Localization over heterogeneous features, part 1

Localization under different environments

In the previous post (here), we introduced a simple demonstration for discrete localization. Some of the examples did not clearly pinpoint a single location for the robot after the first 20 steps, although it did eliminate some locations as highly unlikely. With more iterations, the algorithm should be able to narrow down the possible locations to a few coordinates, perhaps even the actual robot location. Most of the incorrect location guesses were due to the imperfect sensor readings and the unreliable robot motion, modeled as probabilistic locations for each intended movement. In this post, we will evaluate if there are environments where the localization is faster.

The effect of environmental features diversity

In the previous experiments, a major cause for the slower localization was the limited number of distinct environmental features. We used a fairly uniform densities for only three types of observations, i.e., three different colors over the gridmap. It is therefore easy to mistake one location for another given a color reading, even after matching a chain of color readings. In some cases, even when the intervening step(s) decreased the probability of a wrong candidate location, the next step would increase the probabilities again --while the probabilistic movements made the correct candidate location less precise. This caused the localization to linger over incorrect locations for a few steps.
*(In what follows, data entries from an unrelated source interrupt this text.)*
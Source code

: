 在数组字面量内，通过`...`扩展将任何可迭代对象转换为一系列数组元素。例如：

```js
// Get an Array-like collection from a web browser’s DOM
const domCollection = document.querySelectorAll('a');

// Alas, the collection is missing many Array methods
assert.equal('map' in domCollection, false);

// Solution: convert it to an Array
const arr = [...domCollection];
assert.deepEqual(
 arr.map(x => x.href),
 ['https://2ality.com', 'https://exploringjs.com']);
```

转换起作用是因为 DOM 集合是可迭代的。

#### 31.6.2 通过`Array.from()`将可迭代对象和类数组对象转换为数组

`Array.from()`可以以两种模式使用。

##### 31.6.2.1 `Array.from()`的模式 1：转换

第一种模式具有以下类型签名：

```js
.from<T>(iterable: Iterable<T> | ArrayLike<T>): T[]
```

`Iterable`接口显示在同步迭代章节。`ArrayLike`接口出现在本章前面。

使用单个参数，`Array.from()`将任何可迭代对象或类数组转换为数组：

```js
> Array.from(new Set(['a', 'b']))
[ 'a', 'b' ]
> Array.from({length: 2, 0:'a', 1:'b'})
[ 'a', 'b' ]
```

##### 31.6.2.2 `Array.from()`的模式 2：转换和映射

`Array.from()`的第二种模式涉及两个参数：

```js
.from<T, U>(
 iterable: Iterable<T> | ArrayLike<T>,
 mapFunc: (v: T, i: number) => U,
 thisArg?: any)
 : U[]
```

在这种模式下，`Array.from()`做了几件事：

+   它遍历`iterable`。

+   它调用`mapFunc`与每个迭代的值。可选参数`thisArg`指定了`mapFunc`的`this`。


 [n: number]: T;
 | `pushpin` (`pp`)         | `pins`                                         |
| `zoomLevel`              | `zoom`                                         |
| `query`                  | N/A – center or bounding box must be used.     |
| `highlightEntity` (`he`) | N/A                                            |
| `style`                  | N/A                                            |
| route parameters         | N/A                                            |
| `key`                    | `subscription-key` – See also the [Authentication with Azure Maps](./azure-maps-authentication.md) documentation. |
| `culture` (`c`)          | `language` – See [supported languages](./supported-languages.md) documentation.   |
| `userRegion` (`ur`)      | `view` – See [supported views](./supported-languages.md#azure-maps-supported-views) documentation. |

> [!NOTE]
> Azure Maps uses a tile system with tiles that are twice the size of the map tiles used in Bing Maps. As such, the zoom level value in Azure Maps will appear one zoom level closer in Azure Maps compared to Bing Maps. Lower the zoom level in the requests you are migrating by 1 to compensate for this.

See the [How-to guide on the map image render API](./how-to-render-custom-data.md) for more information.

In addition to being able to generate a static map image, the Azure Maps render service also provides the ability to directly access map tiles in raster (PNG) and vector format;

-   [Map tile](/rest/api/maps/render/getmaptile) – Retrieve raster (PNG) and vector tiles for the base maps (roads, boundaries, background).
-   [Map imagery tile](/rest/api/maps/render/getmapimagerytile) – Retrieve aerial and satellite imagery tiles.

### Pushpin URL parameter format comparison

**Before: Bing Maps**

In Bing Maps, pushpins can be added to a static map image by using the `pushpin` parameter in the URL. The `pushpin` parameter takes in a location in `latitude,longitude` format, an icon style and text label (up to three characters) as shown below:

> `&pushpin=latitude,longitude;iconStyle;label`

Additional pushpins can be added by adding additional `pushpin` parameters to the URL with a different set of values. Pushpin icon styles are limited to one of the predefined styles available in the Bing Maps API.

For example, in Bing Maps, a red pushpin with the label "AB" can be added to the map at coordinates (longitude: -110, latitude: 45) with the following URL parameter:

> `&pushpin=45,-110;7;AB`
Simulating the effects of environmental features diversity

In this post, we explore if our hunch is correct: that an environment filled with more disparate features will allow a robot to localize quickly. Intuitively, this should be the case. A diverse environment allows a single observation to eliminate more candidate locations than would be possible in a more homogenous environment. In our simulation, if each cell was a different color, then a color reading would eliminate all but one cell, even with noisy robot motion, leading us to the correct cell location. If the color sensor is imprecise, the correct cell would still rise above its incorrect neighbors in a few steps.

We will model several environments using the same algorithm used in the previous post. We will vary the number of distinct features from 2, 4, 8, and 16. We can see the effect of these settings in the colors displayed on the grid map.

Demo 1a, all directions allowed, number of distinct features: 2

Demo 1b, all directions allowed, number of distinct features: 4

Demo 1c, all directions allowed, number of distinct features: 8

Demo 1d, all directions allowed, number of distinct features: 16

Let's also run several simulations on a left-to-right motion, as comparison to the previous post's experiments. We will also vary the diversity of features.

Demo 2a, left-to-right only, number of distinct features: 2

Demo 2b, left-to-right only, number of distinct features: 4

Demo 2c, left-to-right only, number of distinct features: 8

Demo 2d, left-to-right only, number of distinct features: 16

Closing thoughts

With these experiments, we established that the discrete localization algorithm can localize more quickly when the environment is more heterogenous. This also suggests that sensors that can detect different features are more useful in localizing than less discerning sensors, even when the latter are more accurate.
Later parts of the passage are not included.